Probably composed November 1730; published posthumously, 1758; copy text 1758 (see Textual Account).

The context for this response is a revival in Ireland of the fear of popery at the end of the 1720s and early 1730s. Sir Robert Walpole's ministry had given permission for French recruiting officers to go to Ireland to recruit for the Irish brigade that was in French service. This necessitated their recruiting Catholics (who could not serve in British forces), which in turn led to reports that the French were actually recruiting under the name of the Pretender. The result was a scare based around common fears of Jacobite conspiracies, articulated in the paper originally titled ‘The CRAFTSMAN's First Letter of ADVICE’, published Saturday 7 November 1730 (see Appendix B, pp. 333–43).
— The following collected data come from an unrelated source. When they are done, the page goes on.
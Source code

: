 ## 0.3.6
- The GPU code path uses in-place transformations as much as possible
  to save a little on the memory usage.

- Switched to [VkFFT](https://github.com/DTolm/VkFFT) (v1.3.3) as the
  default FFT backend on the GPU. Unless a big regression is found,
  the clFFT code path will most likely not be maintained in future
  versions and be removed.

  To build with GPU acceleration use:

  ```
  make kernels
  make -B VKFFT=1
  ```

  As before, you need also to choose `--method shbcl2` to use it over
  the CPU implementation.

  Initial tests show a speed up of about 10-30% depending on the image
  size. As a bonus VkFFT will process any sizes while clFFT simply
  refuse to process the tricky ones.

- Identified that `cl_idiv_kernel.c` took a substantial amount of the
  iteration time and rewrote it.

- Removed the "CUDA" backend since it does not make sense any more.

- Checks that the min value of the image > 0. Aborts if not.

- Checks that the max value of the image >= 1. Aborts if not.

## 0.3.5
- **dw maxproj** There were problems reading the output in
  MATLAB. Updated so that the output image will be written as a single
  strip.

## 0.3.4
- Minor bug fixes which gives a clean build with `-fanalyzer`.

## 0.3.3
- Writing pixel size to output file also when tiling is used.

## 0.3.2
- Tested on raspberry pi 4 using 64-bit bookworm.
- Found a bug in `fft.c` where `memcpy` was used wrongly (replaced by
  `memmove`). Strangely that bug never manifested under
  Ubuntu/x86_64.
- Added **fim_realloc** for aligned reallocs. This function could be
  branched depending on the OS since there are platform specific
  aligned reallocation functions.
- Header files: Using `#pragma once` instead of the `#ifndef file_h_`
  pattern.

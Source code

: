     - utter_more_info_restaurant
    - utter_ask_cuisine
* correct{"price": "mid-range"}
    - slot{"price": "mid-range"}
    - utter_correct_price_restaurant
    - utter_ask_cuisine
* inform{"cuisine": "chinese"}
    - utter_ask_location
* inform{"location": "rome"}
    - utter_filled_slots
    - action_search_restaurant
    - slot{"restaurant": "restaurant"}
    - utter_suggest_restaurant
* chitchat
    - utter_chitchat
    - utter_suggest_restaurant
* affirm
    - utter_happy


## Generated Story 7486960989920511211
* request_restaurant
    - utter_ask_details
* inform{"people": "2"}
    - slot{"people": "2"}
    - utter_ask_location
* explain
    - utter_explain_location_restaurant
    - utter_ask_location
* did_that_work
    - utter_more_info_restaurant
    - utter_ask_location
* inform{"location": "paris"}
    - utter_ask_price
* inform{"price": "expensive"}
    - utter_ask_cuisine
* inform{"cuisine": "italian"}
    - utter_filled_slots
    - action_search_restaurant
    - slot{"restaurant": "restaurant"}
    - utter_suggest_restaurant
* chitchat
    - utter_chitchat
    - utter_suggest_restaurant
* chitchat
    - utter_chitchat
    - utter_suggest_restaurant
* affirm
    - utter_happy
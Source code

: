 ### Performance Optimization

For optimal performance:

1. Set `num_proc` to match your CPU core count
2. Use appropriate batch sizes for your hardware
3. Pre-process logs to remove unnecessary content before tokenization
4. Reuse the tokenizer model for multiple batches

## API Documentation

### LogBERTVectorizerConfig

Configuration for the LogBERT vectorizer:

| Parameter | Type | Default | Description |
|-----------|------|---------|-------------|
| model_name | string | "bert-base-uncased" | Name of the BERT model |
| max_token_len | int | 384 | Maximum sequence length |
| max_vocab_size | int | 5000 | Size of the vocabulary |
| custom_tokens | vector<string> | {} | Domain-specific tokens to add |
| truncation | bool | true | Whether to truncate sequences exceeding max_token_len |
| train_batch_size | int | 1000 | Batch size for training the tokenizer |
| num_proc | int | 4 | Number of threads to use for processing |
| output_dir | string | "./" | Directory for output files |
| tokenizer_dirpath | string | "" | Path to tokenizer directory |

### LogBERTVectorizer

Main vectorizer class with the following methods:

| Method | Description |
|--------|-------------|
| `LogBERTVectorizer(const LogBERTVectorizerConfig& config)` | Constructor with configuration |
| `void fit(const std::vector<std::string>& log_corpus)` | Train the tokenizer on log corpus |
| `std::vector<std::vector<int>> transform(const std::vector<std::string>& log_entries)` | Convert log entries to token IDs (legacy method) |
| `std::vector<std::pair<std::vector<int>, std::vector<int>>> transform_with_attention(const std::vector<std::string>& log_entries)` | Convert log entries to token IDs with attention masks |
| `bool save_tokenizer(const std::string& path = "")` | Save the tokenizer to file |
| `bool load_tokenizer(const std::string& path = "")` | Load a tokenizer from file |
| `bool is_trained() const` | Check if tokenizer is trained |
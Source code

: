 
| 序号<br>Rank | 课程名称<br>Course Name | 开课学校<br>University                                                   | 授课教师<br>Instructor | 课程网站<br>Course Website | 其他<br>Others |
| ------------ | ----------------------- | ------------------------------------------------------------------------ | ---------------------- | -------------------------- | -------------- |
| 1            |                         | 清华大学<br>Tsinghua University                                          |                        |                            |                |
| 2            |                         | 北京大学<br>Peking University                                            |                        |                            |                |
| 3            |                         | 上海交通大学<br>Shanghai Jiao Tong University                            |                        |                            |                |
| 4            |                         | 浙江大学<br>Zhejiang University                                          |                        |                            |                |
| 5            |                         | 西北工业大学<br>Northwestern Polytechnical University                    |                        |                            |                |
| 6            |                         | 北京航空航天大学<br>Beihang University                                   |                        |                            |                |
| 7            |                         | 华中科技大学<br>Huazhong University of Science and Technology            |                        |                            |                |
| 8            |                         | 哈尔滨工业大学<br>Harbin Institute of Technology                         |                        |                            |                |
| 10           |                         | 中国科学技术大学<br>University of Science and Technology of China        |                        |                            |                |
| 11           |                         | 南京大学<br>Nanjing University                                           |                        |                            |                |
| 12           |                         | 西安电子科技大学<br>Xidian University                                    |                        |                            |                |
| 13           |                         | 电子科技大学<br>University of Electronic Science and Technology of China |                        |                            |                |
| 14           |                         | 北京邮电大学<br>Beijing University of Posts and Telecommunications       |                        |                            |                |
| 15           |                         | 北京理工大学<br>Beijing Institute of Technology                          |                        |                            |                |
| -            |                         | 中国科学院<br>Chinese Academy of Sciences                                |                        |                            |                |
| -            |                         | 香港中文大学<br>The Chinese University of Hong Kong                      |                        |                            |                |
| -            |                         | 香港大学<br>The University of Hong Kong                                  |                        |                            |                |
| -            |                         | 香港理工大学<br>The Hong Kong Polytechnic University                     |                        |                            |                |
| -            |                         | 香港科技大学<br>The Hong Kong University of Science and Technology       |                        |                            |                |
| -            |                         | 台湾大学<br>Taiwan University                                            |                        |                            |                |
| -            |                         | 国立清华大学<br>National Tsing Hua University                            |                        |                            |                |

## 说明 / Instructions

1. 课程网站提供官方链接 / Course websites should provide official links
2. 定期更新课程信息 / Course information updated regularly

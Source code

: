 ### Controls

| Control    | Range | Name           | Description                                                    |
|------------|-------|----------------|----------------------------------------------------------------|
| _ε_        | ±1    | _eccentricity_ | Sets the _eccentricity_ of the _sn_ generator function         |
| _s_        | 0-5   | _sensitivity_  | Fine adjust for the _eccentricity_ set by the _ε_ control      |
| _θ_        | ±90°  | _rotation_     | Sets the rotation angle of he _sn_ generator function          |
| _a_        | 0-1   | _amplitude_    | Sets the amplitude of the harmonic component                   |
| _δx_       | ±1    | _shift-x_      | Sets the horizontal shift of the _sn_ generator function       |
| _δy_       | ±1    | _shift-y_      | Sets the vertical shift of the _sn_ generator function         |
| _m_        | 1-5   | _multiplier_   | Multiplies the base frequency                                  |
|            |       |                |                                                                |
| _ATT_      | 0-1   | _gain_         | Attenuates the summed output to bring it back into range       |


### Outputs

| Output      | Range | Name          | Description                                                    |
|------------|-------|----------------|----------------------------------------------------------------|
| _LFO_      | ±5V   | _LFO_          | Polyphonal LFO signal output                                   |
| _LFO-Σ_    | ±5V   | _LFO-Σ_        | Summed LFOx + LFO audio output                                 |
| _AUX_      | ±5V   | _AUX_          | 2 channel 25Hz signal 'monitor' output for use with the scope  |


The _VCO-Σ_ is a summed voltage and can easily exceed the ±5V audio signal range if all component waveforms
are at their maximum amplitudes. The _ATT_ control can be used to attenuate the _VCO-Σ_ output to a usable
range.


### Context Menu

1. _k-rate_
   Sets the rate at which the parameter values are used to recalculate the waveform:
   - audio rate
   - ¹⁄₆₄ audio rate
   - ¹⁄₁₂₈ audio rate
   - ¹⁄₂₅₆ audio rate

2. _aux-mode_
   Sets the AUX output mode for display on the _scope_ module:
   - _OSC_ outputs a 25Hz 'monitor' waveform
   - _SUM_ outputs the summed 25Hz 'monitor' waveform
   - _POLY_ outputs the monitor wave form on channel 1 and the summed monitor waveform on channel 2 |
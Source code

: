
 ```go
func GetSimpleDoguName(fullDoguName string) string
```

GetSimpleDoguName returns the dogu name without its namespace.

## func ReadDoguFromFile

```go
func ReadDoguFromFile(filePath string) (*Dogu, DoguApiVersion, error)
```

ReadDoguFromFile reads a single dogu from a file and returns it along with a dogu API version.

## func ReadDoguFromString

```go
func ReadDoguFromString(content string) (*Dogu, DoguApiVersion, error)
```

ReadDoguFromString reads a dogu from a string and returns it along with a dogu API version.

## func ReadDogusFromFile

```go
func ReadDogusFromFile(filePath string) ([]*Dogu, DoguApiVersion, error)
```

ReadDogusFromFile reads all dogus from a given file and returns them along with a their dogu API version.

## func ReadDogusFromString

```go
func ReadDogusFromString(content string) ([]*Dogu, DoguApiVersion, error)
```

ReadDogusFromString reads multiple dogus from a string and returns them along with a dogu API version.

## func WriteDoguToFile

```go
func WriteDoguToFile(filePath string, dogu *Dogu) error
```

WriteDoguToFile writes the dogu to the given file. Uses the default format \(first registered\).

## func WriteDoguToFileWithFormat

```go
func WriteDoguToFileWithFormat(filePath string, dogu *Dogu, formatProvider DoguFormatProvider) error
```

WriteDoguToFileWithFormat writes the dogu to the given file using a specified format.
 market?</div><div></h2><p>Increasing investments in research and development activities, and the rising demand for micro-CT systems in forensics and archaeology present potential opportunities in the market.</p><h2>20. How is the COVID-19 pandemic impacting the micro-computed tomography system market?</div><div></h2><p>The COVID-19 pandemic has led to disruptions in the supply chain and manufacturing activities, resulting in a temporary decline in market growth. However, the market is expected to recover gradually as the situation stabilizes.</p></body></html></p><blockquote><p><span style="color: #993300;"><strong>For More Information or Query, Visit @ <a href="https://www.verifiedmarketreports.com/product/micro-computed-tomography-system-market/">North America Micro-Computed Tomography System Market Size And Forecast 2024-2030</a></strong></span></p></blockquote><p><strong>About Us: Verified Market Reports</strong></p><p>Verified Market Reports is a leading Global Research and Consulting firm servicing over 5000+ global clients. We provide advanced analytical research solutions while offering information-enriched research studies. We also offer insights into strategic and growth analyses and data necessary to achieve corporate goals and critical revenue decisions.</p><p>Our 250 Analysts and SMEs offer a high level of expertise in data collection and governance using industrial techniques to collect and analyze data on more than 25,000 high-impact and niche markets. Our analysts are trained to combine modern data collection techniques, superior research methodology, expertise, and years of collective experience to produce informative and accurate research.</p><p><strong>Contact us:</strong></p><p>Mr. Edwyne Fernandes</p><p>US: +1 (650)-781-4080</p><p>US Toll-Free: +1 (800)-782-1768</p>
Swift's response is notable for being written by the persona of the Modest Proposer, who begins by referring to his earlier tract, and proceeds to deliver a similar extreme argument in favour of the total depopulation of Ireland, as well as using anti-Jacobite paranoia to open up the other political and economic issues concerning Ireland with which Swift was preoccupied. The Answer was unfinished, and unpublished in Swift's lifetime, presumably because the presence of French recruiting officers had been rescinded by the government, and the issue resolved by the end of 1730 (see Ehrenpreis, vol. III, pp. 682–5; Ferguson, p. 180).

THE ANSWER TO THE CRAFTSMAN.

SIR,

I detest reading your Papers, because I am not of your Principles, and because I cannot endure to be convinced. Yet, I was prevailed on to peruse your Craftsman of December the 12th, wherein I discover you to be as great an Enemy of this Country, as you are of your own. You are pleased to reflect on a Project I proposed of making the Children of Irish Parents to be useful to the Publick instead of being burthensome; and you venture to assert, that your own Scheme is more charitable, of not permitting our Popish Natives to be listed in the Service of any foreign Prince.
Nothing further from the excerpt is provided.